Problem » Would you filter the listing below so that only lines with the word "https" remain?
Listed entries Block Start
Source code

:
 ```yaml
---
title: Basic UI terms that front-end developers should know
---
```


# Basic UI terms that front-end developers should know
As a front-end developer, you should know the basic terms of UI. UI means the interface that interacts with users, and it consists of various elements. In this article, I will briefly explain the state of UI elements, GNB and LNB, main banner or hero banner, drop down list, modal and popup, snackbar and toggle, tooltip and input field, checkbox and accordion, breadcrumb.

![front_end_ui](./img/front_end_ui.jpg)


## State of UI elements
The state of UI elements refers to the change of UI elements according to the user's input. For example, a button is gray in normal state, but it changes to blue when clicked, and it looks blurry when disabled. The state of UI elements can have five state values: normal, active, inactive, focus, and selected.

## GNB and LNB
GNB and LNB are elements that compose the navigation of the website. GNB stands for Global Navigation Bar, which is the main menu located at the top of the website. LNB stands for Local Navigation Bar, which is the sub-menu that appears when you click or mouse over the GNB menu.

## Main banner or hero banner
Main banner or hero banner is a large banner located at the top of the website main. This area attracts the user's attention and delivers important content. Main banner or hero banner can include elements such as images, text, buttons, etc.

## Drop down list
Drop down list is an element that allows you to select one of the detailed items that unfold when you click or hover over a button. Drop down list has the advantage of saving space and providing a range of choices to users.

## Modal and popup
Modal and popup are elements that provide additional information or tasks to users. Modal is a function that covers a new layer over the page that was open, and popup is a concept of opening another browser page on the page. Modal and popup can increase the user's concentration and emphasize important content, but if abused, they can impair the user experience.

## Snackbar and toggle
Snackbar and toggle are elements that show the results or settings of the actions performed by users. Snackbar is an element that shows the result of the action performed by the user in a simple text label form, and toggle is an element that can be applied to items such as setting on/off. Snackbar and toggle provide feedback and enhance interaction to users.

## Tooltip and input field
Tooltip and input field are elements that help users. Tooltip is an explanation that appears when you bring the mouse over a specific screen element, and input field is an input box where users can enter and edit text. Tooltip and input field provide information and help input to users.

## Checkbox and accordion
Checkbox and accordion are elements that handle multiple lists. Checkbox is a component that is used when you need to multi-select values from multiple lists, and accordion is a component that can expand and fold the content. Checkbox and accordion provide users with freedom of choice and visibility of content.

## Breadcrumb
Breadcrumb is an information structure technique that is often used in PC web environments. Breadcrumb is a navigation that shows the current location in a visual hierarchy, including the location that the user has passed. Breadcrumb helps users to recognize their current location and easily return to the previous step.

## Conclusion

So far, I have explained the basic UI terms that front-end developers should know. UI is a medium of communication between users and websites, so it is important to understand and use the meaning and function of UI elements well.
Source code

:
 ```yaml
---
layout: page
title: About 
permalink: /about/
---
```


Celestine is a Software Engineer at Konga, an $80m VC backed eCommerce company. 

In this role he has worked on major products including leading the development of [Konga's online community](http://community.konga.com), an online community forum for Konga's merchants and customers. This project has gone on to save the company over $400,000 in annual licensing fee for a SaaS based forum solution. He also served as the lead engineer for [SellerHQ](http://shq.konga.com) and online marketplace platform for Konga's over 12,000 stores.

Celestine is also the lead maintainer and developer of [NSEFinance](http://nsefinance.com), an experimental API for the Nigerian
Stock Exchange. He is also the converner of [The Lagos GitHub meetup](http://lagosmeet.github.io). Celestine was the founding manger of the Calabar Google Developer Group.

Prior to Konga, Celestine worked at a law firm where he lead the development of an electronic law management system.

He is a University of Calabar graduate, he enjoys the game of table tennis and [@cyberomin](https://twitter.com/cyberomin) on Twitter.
Listed entries Block End
Listed entries Block Start
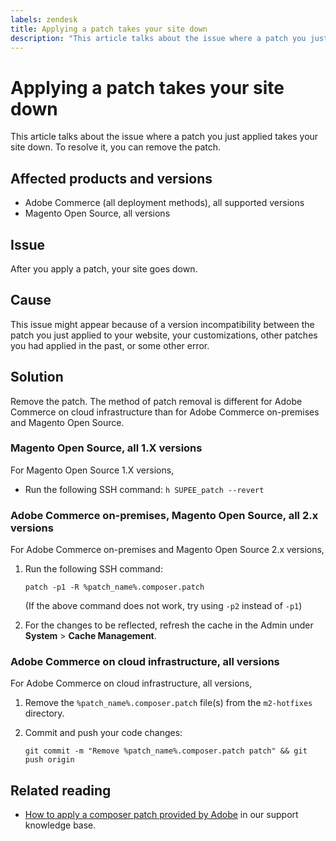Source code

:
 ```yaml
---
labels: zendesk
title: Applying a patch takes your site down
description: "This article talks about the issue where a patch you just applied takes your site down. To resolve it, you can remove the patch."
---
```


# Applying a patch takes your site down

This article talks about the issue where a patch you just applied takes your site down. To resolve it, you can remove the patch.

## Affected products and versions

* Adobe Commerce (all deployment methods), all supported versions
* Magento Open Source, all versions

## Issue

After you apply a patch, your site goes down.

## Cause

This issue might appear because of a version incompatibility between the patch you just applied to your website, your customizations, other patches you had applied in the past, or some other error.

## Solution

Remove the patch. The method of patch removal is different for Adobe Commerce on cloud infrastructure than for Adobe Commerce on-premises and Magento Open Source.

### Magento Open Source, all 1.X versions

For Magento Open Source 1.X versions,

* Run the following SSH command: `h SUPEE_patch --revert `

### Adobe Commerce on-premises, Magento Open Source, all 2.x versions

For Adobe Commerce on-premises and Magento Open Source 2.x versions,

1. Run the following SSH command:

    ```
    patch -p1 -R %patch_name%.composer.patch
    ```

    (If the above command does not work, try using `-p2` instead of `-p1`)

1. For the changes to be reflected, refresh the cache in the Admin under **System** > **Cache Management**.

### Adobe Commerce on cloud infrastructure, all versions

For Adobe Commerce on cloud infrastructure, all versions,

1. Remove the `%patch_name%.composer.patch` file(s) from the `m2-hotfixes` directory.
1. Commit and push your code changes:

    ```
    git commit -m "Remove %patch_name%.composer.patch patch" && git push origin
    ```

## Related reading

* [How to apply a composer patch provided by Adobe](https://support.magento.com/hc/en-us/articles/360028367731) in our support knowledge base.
Listed entries Block End
Finished exercise »
He is a University of Calabar graduate, he enjoys the game of table tennis and [@cyberomin](https://twitter.com/cyberomin) on Twitter.
* [How to apply a composer patch provided by Adobe](https://support.magento.com/hc/en-us/articles/360028367731) in our support knowledge base.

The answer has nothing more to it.